Sin embargo, una noche, cuando abandonaba el serrallo de Jeane Moyon, donde trabajaba como comisionista bajo el supuesto nombre de Michel Benoit, se encontró con que la policía sanitaria le estaba esperando en la calle para interrogarle con respecto a las acusaciones de prostitución pública, notificadas por los vecinos. El inspector Meusnier, encargado de vigilar los movimientos de las meretrices desde Palais-Royal a la Sorbone, encontró pruebas suficientes de proxenetismo en el interior del inmueble, por lo que ordenó le detuvieran junto a las demás celestinas implicadas; a saber: Isabelle del Fey —viuda de Châtillon—, Margarite Monroy —esposa del plomero Pierre Saint-Jean—, Margarite Courteau, Renata Lanlois —viuda de un oficial de sastre—, Louise Vaubrun —llamada la pequeña Mauviette—, y Ana Muzy, lavandera de enormes pechos. Todas ellas fueron juzgadas en el Châtelet por el Preboste de París a requerimiento del procurador general del rey.

De aquella experiencia aún recordaba Petit Ours la burla de los parisinos cuando, en compañía de Jeane Moyon y las demás mujeres del oficio más viejo, tuvo que desfilar a golpes por toda la ciudad montado al revés en un esquelético asno. Una vez que llegaron a la puerta de Saint-Michel, el verdugo de la Alta Justicia le azotó hasta hacerle perder el conocimiento. Finalizada la tortura, marcaron a las mujeres en el hombro con un hierro candente con forma de flor de lis, siendo su condena el destierro de la capital francesa, prebostazgo y vizcondado, por un tiempo mínimo de tres años, sentencia que le afectaba solo a él y a las llamadas Monroy y Courteau, y cinco años para la Moyon y el resto de las rameras.

Fue en aquel entonces cuando se encontró con Totó en el bosque de Bologne. Ya había cambiado su nombre por el de Petit Ours, como de igual forma tenía pensado desoír la voluntad del juez aún a sabiendas de que podía ir a las galeazas, las últimas galeras de proa redonda de la Armada francesa. Calculó que era mejor permanecer tres años en el único lugar donde las ratas como él podían sobrevivir, que tener que enfrentarse a la barbarie de las provincias.

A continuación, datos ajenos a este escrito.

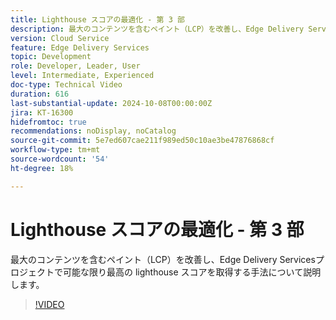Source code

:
 ```yaml
---
title: Lighthouse スコアの最適化 - 第 3 部
description: 最大のコンテンツを含むペイント（LCP）を改善し、Edge Delivery Servicesプロジェクトで可能な限り最高の lighthouse スコアを取得する手法について説明します。
version: Cloud Service
feature: Edge Delivery Services
topic: Development
role: Developer, Leader, User
level: Intermediate, Experienced
doc-type: Technical Video
duration: 616
last-substantial-update: 2024-10-08T00:00:00Z
jira: KT-16300
hidefromtoc: true
recommendations: noDisplay, noCatalog
source-git-commit: 5e7ed607cae211f989ed50c10ae3be47876868cf
workflow-type: tm+mt
source-wordcount: '54'
ht-degree: 18%

---
```



# Lighthouse スコアの最適化 - 第 3 部

最大のコンテンツを含むペイント（LCP）を改善し、Edge Delivery Servicesプロジェクトで可能な限り最高の lighthouse スコアを取得する手法について説明します。

>[!VIDEO](https://video.tv.adobe.com/v/3435001/?learn=on)
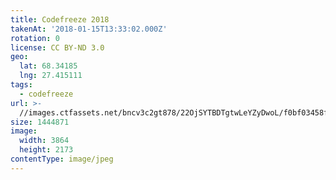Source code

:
 ```yaml
---
title: Codefreeze 2018
takenAt: '2018-01-15T13:33:02.000Z'
rotation: 0
license: CC BY-ND 3.0
geo:
  lat: 68.34185
  lng: 27.415111
tags:
  - codefreeze
url: >-
  //images.ctfassets.net/bncv3c2gt878/22OjSYTBDTgtwLeYZyDwoL/f0bf03458f57dd3fd9a5a2afd517e839/codefreeze-2018_39770022872_o
size: 1444871
image:
  width: 3864
  height: 2173
contentType: image/jpeg
---
```


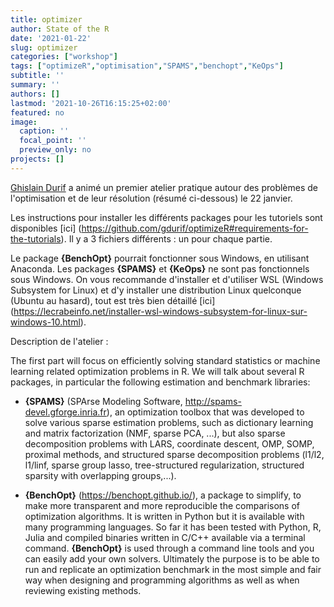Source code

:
 ```yaml
---
title: optimizer
author: State of the R
date: '2021-01-22'
slug: optimizer
categories: ["workshop"]
tags: ["optimizeR","optimisation","SPAMS","benchopt","KeOps"]
subtitle: ''
summary: ''
authors: []
lastmod: '2021-10-26T16:15:25+02:00'
featured: no
image:
  caption: ''
  focal_point: ''
  preview_only: no
projects: []
---
```


[Ghislain Durif](https://gdurif.perso.math.cnrs.fr/) a animé un premier atelier pratique autour des problèmes de l'optimisation et de leur résolution (résumé ci-dessous) le 22 janvier.

Les instructions pour installer les différents packages pour les tutoriels sont disponibles [ici] (https://github.com/gdurif/optimizeR#requirements-for-the-tutorials). Il y a 3 fichiers différents : un pour chaque partie.

Le package **{BenchOpt}** pourrait fonctionner sous Windows, en utilisant Anaconda. Les packages **{SPAMS}** et **{KeOps}** ne sont pas fonctionnels sous Windows.
On vous recommande d'installer et d'utiliser WSL (Windows Subsystem for Linux) et d'y installer une distribution Linux quelconque (Ubuntu au hasard), tout est très bien détaillé [ici] (https://lecrabeinfo.net/installer-wsl-windows-subsystem-for-linux-sur-windows-10.html).

Description de l'atelier :

The first part will focus on efficiently solving standard statistics or machine learning related optimization problems in R. We will talk about several R packages, in particular the following estimation and benchmark libraries:

- **{SPAMS}** (SPArse Modeling Software, http://spams-devel.gforge.inria.fr), an optimization toolbox that was developed to solve various sparse estimation problems, such as dictionary learning and matrix factorization (NMF, sparse PCA, ...), but also sparse decomposition problems with LARS, coordinate descent, OMP, SOMP, proximal methods, and structured sparse decomposition problems (l1/l2, l1/linf, sparse group lasso, tree-structured regularization, structured sparsity with overlapping groups,...).

- **{BenchOpt}** (https://benchopt.github.io/), a package to simplify, to make more transparent and more reproducible the comparisons of optimization algorithms. It is written in Python but it is available with many programming languages. So far it has been tested with Python, R, Julia and compiled binaries written in C/C++ available via a terminal command. **{BenchOpt}** is used through a command line tools and you can easily add your own solvers. Ultimately the purpose is to be able to run and replicate an optimization benchmark in the most simple and fair way when designing and programming algorithms as well as when reviewing existing methods.

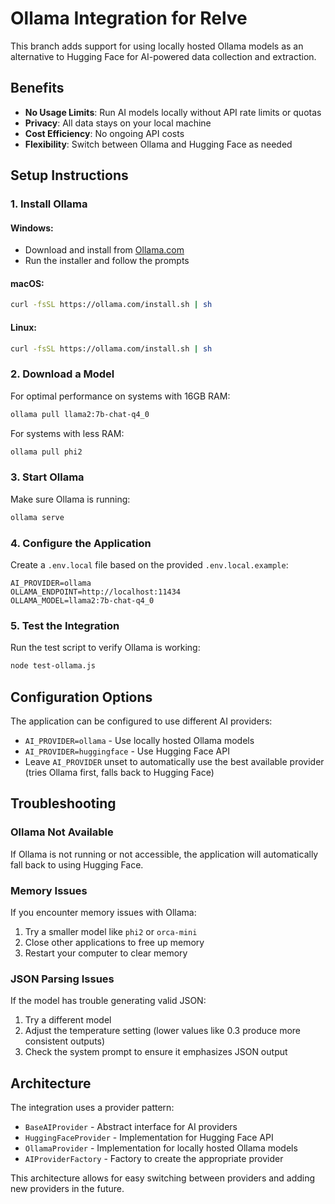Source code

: # Ollama Integration for Relve

This branch adds support for using locally hosted Ollama models as an alternative to Hugging Face for AI-powered data collection and extraction.

## Benefits

- **No Usage Limits**: Run AI models locally without API rate limits or quotas
- **Privacy**: All data stays on your local machine
- **Cost Efficiency**: No ongoing API costs
- **Flexibility**: Switch between Ollama and Hugging Face as needed

## Setup Instructions

### 1. Install Ollama

#### Windows:
- Download and install from [Ollama.com](https://ollama.com/download/windows)
- Run the installer and follow the prompts

#### macOS:
```bash
curl -fsSL https://ollama.com/install.sh | sh
```

#### Linux:
```bash
curl -fsSL https://ollama.com/install.sh | sh
```

### 2. Download a Model

For optimal performance on systems with 16GB RAM:

```bash
ollama pull llama2:7b-chat-q4_0
```

For systems with less RAM:

```bash
ollama pull phi2
```

### 3. Start Ollama

Make sure Ollama is running:

```bash
ollama serve
```

### 4. Configure the Application

Create a `.env.local` file based on the provided `.env.local.example`:

```
AI_PROVIDER=ollama
OLLAMA_ENDPOINT=http://localhost:11434
OLLAMA_MODEL=llama2:7b-chat-q4_0
```

### 5. Test the Integration

Run the test script to verify Ollama is working:

```bash
node test-ollama.js
```

## Configuration Options

The application can be configured to use different AI providers:

- `AI_PROVIDER=ollama` - Use locally hosted Ollama models
- `AI_PROVIDER=huggingface` - Use Hugging Face API
- Leave `AI_PROVIDER` unset to automatically use the best available provider (tries Ollama first, falls back to Hugging Face)

## Troubleshooting

### Ollama Not Available

If Ollama is not running or not accessible, the application will automatically fall back to using Hugging Face.

### Memory Issues

If you encounter memory issues with Ollama:

1. Try a smaller model like `phi2` or `orca-mini`
2. Close other applications to free up memory
3. Restart your computer to clear memory

### JSON Parsing Issues

If the model has trouble generating valid JSON:

1. Try a different model
2. Adjust the temperature setting (lower values like 0.3 produce more consistent outputs)
3. Check the system prompt to ensure it emphasizes JSON output

## Architecture

The integration uses a provider pattern:

- `BaseAIProvider` - Abstract interface for AI providers
- `HuggingFaceProvider` - Implementation for Hugging Face API
- `OllamaProvider` - Implementation for locally hosted Ollama models
- `AIProviderFactory` - Factory to create the appropriate provider

This architecture allows for easy switching between providers and adding new providers in the future.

Y era precisamente Totó quien le acompañaba ahora en la oscura bodega de la mansión deshabitada. Habían entrado en la ciudad por la Puerta de Passy, en compañía de unos titiriteros llegados de Lombardía para que nadie reparase en ellos. Tras hacer algunas incursiones de rapiña por el mercado de Les Halles, volvían de nuevo a su cabaña cuando fueron sorprendidos por la fuerte tormenta y la lluvia. Fue fácil entrar en un edificio cuyas maderas debían tener más de cien años de antigüedad; solo bastó un empellón de Totó para que se resquebrajara en varios trozos. Allí permanecieron, escondidos en las sombras, degustando unos tomates dulces escamoteados de forma inteligente, hasta que escucharon la respiración entrecortada de Georgina cerca del tragaluz por donde entraba el agua convertida en barro.

Lo que vino después forma parte del principio de esta historia.